Quick question. Let's say I have model Person and has a belong_to
relationship to model Award through award_id. As you can imagine a
person may have no award. If I just say in the template:
<%= @person.award.name %> I will get the annoying 'nil' error when the
template is rendered if the person does not have an award -- and I
have a lot of similar situations in my template. I could write:
<%= @person.award.name if @person.award %>, I guess, but is this the
best way to do it?
I would create a helper to display what information you want, pass in
the person and then return the award name or nothing. So for example
in your helper you would have:
def show_award_name(person)
unless person.award.name.blank?
person.award.name
else
"NA"
end
end
then in your view i would do:
<%= show_award_name(@person) %>
This would clean up your view and allow you to use if statements. Of
course you would need to modify this for a many awards situation.

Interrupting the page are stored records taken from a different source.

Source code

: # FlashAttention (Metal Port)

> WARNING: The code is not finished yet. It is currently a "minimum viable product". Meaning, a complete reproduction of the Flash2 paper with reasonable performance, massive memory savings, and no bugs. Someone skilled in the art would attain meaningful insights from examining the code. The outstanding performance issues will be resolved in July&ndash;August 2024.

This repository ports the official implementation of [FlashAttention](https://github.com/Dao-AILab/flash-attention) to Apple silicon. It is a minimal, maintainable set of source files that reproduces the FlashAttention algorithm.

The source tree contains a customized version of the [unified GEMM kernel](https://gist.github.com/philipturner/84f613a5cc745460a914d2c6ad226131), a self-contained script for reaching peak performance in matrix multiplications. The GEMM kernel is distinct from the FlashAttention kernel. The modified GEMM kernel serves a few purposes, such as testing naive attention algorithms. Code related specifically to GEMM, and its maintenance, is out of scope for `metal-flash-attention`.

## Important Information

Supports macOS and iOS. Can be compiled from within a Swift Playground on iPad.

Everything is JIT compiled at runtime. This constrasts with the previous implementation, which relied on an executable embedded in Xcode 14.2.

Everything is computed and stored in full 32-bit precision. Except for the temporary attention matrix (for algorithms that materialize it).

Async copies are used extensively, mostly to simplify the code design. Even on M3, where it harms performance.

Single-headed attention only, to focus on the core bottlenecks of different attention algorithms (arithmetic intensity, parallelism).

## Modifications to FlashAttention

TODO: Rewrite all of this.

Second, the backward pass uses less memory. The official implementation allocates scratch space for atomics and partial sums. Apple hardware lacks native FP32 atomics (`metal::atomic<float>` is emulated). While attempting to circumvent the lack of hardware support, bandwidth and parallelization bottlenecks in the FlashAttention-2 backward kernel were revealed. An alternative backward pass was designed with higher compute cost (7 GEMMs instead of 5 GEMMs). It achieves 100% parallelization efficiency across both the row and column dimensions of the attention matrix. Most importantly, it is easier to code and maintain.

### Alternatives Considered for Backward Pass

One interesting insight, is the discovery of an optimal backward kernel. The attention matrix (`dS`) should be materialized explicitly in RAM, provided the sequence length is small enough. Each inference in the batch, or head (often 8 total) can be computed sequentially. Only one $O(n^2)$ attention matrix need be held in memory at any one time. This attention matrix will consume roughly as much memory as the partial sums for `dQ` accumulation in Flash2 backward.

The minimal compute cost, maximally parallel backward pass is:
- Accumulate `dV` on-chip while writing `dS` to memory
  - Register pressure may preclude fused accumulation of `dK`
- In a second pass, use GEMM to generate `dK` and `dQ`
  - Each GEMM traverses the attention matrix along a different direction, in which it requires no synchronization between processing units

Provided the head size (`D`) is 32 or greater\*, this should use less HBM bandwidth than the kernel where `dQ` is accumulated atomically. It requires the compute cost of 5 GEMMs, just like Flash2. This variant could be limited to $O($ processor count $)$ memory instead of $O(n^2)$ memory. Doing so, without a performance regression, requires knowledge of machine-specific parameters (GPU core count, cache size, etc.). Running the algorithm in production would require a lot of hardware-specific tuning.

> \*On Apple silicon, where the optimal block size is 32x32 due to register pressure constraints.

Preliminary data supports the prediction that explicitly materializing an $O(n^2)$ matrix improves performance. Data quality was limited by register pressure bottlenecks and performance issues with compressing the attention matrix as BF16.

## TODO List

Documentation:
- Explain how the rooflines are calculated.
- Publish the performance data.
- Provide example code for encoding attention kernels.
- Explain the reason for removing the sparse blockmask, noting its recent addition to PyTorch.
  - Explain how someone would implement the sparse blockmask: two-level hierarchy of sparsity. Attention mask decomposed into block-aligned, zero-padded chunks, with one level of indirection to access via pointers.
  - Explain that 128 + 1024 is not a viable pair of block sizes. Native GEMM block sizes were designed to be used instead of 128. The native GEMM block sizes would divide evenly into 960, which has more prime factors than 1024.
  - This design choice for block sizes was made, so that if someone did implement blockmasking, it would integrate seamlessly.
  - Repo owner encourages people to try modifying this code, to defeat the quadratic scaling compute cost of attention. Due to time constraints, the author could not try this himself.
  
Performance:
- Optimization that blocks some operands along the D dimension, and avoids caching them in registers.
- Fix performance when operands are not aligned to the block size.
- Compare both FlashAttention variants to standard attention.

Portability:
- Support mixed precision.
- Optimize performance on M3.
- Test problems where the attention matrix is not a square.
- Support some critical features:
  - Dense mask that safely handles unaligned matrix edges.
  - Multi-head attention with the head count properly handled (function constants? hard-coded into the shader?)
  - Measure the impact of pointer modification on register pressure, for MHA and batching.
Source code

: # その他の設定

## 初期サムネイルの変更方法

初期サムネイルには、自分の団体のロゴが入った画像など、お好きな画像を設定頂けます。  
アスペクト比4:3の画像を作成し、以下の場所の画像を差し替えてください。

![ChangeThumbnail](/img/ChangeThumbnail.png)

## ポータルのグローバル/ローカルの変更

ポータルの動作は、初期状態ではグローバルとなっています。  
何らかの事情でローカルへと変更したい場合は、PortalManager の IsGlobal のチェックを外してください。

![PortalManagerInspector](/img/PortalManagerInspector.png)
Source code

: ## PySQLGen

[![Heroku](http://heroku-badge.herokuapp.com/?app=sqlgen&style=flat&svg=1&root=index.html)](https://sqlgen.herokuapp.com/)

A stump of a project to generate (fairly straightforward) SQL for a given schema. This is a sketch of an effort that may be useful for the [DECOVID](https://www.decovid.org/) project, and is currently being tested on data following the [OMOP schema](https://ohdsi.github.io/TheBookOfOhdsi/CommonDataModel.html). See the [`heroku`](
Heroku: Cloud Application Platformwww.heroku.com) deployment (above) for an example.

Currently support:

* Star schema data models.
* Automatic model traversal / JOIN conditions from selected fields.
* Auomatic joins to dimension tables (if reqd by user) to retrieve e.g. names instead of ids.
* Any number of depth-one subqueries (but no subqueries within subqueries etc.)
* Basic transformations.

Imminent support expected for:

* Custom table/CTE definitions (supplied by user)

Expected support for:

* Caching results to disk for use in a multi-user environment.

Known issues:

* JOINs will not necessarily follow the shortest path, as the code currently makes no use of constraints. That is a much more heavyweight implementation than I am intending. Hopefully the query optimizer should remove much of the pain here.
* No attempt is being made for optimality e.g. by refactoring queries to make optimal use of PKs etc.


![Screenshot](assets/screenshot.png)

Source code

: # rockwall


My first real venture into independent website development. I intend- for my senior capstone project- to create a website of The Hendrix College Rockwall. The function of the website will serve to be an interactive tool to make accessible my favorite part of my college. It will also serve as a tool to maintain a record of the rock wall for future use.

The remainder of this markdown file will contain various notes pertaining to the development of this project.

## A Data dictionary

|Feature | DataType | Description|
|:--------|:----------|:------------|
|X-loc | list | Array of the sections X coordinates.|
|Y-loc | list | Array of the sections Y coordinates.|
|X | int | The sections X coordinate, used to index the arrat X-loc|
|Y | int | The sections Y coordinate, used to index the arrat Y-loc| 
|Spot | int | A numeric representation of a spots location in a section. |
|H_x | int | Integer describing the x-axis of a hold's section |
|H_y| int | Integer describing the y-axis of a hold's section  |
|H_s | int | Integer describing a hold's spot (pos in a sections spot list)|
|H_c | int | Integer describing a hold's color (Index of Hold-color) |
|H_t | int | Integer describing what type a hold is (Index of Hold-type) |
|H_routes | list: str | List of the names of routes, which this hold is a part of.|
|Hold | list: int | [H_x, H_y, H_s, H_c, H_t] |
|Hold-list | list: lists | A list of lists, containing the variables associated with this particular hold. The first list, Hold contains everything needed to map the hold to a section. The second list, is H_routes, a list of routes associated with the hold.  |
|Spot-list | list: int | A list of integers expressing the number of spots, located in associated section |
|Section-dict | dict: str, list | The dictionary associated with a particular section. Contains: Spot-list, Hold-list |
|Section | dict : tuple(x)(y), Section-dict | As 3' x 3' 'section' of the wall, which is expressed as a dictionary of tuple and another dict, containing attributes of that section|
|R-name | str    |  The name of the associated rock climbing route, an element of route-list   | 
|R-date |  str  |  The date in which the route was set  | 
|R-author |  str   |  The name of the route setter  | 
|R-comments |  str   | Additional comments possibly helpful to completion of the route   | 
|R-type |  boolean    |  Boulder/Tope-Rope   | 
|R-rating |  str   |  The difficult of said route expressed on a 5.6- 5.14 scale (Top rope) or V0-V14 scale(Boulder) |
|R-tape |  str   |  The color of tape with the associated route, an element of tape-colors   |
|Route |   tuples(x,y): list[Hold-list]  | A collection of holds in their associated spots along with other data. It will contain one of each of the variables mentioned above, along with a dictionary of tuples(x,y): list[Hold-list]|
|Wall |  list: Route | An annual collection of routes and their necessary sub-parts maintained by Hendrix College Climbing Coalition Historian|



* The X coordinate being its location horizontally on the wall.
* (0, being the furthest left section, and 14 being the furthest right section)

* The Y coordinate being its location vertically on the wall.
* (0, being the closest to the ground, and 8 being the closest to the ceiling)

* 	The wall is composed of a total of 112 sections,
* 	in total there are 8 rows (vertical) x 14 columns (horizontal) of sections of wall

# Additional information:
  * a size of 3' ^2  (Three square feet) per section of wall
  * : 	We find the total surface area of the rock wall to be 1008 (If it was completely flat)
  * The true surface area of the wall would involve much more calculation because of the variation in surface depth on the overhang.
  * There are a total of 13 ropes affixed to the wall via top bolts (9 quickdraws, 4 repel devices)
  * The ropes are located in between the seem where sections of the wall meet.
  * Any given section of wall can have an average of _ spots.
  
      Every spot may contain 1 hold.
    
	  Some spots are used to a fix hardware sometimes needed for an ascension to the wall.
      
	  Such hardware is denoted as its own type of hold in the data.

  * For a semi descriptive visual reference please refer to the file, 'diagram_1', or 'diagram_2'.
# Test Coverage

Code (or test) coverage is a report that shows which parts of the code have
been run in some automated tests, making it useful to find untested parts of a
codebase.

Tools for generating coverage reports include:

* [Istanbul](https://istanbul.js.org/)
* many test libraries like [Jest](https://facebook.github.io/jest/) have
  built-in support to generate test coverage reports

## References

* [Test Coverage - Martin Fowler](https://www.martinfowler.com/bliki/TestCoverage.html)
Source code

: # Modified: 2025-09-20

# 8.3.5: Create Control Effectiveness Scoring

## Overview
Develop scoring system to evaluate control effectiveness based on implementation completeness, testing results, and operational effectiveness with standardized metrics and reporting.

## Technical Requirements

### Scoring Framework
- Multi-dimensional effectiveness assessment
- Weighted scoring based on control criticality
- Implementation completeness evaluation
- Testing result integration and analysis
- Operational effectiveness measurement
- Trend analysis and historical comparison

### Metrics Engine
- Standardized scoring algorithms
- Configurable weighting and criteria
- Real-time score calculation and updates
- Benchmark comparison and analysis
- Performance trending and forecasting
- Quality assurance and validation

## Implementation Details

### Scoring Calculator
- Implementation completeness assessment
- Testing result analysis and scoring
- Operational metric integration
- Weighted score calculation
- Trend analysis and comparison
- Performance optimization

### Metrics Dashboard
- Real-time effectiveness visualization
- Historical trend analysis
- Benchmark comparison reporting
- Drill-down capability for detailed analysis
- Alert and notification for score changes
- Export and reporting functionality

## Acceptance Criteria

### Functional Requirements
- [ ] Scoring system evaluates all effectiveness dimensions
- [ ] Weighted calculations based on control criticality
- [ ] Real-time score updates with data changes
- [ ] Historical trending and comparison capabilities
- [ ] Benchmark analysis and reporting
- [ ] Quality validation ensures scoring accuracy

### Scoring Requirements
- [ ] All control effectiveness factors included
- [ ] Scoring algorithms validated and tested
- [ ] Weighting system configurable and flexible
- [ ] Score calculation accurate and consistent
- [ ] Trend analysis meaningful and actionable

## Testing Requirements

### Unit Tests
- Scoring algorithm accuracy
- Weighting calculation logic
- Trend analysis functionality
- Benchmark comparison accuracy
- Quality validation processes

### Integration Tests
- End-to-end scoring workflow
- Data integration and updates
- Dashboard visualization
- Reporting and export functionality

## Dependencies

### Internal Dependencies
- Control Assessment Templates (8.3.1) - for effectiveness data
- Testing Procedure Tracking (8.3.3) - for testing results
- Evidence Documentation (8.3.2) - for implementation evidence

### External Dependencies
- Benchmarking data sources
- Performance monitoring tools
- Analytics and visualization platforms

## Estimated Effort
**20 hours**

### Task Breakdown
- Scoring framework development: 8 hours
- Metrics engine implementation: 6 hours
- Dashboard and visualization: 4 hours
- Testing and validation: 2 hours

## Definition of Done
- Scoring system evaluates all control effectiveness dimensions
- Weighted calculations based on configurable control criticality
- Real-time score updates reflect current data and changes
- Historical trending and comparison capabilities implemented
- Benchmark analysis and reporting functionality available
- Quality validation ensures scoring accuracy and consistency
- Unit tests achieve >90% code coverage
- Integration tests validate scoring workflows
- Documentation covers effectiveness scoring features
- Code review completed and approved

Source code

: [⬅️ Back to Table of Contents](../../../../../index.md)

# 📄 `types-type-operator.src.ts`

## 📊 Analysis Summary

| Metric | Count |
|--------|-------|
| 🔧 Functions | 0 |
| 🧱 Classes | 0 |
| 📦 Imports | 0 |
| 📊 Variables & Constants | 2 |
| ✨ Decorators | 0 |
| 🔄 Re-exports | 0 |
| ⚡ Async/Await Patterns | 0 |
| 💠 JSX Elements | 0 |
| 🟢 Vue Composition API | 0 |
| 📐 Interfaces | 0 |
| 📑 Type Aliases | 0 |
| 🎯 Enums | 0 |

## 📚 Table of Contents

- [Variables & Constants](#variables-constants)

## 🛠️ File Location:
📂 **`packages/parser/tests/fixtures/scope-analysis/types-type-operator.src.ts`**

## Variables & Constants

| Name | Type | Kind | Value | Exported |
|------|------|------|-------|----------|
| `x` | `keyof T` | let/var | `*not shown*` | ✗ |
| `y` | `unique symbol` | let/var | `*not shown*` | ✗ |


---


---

That's what I do, unless it's one particular thing that comes up often. If so, then in the Person model I'd make an award_name method that handled the nil case. Then the view would be
<%= @person.award_name %>
A more ambitious programmer might write a more generic equivalent, which perhaps you'd call as
Quick question. Let's say I have model Person and has a belong_to
relationship to model Award through award_id. As you can imagine a
person may have no award. If I just say in the template:
<%= @person.award.name %> I will get the annoying 'nil' error when the
template is rendered if the person does not have an award -- and I
have a lot of similar situations in my template. I could write:
<%= @person.award.name if @person.award %>, I guess, but is this the
best way to do it?
That way if it was nil nothing would be displayed (which may or may not
be what you want) but no error message will be thrown. I like this way a
lot better then using 'if'.
Thanks for your replies, everybody. Because I have too many of these
fields, I'm not too crazy about writing helper methods. I got this
suggestion from somebody:
<%= @person.award.name rescue nil %> and I like the shortness of it.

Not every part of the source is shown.